1. $x^9+x^7+x^5+x^3+x+1=0$
2. $x^3+x-1=0$

I know that the complex roots exist in pairs and also that the number of distinct roots has to do something with change in sign of the equation, but how? How should i proceed in such type of questions?

Answer 1

for the equation $x^9+x^7+x^5+x^3+x+1=0$ we take the function f(x)=$x^9+x^7+x^5+x^3+x+1$...now see f ' (x)=$9x^8+7x^6+5x^4+3x^2+1$ >0 for all x$\in$R. So f(x) is stricktly increasing for all x$\in$R...so it wil obviously cut the X axis at exactly one point.so the equation will have only one real root as f(x) is continuous for all x$\in$R ( as f(0)=1>0 and f(-1)=-4<0 )

1. similarly for $x^3+x-1=0$ f(x)=$x^3+x+1$ and f ' (x)=$3x^2+1$ >0 for all x$\in$R so as f(0)=-1 and f(1)=1 so f(x) will have a root between x=0 and x=1 and exactly one real root.

Answer 2

Descartes' rule of signs.

To count the possible number of positive roots, count the number of sign changes in $f(x).$ That is, count the number of times the signs go from plus to minus or minus to plus between terms.

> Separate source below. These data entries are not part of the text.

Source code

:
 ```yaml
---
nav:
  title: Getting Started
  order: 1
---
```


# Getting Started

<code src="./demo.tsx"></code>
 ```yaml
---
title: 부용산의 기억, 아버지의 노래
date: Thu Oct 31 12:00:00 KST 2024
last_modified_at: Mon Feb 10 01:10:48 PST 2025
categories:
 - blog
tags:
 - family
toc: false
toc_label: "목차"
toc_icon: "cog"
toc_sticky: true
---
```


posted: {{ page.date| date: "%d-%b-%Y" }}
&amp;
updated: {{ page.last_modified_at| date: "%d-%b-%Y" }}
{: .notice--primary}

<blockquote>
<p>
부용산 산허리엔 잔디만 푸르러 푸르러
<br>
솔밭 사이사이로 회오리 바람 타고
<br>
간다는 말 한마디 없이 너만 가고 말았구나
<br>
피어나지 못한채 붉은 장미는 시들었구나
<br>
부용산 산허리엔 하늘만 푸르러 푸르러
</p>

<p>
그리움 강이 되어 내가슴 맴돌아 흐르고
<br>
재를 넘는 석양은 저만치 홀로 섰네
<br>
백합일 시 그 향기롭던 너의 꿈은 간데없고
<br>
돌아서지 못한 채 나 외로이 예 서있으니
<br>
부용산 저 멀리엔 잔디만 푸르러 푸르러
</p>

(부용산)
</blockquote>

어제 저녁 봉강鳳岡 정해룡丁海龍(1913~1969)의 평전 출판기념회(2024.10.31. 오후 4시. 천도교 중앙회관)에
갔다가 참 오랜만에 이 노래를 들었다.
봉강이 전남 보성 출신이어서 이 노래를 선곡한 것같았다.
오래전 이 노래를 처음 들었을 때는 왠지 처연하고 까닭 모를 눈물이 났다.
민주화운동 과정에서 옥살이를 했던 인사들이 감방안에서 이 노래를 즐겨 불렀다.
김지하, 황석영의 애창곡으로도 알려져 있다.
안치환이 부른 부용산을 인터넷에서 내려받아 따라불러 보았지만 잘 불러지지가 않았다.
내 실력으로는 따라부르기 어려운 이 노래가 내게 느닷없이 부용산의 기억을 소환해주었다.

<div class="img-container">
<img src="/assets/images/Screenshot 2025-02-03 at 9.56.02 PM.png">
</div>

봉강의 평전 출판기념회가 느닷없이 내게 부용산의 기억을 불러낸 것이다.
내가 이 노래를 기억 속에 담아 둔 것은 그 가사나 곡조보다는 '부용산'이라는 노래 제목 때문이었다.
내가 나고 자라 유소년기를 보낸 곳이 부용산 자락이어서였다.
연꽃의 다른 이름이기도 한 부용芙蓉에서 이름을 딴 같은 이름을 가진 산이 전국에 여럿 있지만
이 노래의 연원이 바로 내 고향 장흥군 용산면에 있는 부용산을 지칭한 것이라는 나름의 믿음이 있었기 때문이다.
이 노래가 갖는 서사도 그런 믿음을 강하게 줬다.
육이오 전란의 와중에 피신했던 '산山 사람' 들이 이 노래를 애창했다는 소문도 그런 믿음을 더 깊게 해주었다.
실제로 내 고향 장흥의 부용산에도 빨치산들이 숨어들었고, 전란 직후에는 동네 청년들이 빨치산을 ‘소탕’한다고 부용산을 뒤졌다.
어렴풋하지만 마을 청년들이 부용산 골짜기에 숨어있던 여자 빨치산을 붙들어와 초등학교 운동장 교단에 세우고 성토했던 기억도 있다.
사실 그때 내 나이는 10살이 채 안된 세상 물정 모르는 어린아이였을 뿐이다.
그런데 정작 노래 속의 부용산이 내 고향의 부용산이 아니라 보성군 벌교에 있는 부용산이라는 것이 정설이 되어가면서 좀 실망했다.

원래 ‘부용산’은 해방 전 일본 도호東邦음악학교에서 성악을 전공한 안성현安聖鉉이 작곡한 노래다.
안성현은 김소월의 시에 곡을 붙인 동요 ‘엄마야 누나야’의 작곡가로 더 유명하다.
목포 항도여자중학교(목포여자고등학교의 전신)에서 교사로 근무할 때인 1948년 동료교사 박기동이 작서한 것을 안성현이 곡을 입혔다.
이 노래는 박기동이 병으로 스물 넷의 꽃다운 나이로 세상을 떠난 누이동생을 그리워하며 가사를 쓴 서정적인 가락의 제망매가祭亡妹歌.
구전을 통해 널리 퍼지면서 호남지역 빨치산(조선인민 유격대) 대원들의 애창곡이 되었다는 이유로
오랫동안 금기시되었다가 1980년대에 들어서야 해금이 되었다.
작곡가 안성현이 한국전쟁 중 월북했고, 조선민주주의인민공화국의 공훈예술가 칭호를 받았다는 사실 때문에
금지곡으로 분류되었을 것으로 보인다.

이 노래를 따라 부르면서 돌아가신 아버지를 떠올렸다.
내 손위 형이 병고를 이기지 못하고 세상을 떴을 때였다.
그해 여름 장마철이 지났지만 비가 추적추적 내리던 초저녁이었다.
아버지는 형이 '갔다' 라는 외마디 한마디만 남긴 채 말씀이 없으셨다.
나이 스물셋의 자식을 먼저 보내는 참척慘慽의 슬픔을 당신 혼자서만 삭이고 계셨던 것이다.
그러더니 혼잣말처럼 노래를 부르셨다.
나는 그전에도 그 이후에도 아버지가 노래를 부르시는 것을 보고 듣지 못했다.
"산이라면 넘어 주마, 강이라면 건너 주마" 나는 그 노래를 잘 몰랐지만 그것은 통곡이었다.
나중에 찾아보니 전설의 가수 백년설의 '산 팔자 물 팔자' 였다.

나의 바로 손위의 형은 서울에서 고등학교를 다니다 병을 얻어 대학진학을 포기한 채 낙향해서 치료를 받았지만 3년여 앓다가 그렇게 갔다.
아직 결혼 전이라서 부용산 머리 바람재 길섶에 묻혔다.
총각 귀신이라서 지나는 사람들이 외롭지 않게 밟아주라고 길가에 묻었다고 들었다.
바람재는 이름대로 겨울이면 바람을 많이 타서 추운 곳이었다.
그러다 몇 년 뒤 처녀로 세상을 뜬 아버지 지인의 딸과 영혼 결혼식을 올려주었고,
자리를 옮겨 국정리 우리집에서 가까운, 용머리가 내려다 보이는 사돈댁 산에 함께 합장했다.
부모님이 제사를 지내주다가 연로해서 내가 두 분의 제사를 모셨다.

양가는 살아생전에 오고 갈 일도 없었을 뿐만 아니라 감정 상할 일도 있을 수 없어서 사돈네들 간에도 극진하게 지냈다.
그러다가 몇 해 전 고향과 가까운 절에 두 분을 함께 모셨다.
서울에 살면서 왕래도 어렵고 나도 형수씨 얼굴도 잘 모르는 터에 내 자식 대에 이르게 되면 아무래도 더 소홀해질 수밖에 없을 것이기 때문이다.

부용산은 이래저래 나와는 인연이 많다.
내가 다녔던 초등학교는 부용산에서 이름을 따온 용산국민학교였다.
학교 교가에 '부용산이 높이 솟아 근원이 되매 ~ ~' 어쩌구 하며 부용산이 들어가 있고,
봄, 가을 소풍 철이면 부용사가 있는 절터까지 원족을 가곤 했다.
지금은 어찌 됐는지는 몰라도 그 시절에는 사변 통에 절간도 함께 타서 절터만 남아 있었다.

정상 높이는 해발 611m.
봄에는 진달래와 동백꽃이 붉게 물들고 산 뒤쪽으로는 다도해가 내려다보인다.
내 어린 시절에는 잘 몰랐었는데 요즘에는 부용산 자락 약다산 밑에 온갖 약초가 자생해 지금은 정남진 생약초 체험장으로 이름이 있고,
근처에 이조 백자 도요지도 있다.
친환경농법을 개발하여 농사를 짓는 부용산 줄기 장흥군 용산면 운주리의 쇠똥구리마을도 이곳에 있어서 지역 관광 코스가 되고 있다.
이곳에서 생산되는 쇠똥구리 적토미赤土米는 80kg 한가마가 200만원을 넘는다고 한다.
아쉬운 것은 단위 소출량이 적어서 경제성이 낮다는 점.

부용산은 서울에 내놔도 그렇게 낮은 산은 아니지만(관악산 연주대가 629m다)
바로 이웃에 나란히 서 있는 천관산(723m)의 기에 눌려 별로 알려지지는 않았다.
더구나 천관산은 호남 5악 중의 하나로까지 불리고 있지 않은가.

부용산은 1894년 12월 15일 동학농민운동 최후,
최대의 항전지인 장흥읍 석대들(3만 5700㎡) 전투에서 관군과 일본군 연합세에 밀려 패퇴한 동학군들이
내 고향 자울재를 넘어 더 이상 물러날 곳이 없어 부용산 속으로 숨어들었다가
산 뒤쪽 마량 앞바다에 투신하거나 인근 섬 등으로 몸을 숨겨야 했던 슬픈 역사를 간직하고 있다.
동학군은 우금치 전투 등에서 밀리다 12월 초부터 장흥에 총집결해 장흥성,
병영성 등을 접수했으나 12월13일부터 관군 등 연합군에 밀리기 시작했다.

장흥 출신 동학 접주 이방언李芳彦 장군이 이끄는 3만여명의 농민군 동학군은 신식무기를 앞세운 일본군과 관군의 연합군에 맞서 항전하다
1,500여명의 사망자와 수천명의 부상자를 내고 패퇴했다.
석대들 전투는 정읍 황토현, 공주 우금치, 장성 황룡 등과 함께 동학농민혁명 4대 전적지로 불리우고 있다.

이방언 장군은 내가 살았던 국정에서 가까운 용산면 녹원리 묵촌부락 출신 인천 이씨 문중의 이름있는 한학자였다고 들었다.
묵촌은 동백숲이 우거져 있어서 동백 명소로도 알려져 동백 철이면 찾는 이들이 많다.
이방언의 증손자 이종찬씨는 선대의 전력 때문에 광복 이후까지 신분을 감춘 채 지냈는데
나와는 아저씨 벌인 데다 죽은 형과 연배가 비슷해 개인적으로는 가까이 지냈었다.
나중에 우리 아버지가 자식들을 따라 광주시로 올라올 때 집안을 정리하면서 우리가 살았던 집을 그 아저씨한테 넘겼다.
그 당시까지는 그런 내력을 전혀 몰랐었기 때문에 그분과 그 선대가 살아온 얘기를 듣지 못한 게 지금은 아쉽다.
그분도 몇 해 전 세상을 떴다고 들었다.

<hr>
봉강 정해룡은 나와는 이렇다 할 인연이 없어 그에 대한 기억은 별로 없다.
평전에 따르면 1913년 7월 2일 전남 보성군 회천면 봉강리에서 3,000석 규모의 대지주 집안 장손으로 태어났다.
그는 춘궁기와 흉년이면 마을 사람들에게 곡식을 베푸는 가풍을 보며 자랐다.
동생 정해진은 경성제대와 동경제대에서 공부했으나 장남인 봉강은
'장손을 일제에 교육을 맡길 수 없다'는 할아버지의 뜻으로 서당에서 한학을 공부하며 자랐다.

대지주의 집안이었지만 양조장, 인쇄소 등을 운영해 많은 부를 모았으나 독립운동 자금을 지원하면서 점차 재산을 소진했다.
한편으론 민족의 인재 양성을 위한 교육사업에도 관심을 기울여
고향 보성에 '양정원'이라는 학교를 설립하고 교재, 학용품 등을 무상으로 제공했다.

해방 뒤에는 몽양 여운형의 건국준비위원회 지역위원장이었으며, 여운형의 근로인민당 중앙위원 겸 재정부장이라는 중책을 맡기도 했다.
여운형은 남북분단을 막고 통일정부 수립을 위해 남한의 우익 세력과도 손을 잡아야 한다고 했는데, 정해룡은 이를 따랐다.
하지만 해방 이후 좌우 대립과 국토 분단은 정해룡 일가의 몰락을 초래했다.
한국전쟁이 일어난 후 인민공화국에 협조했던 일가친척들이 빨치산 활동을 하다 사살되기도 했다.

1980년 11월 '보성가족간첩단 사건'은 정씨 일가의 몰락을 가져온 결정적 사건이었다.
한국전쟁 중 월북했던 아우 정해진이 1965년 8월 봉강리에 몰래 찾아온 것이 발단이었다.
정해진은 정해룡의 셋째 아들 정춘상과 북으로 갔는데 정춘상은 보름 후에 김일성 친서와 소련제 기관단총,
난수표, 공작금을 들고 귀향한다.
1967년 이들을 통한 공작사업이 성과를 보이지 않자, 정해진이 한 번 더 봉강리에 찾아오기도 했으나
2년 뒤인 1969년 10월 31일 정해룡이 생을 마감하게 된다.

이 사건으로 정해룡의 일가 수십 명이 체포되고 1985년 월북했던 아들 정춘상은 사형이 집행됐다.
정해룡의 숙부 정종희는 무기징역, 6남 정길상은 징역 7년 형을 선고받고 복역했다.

For the possible number of negative roots, count the number of sign changes in $f(-x).$ Evaluate the function at $-x$ by replacement, be mindful of powers, and do the same process.

For each of these two numbers, subtract $2$ repeatedly until you arrive at $1$ or $0$. This gives possible root combinations. So, if I ended up with a maximal number of $5$ positive roots and $4$ negative roots, I may have $5, 3,$ or $1$ positive roots and $4, 2, 0$ negative.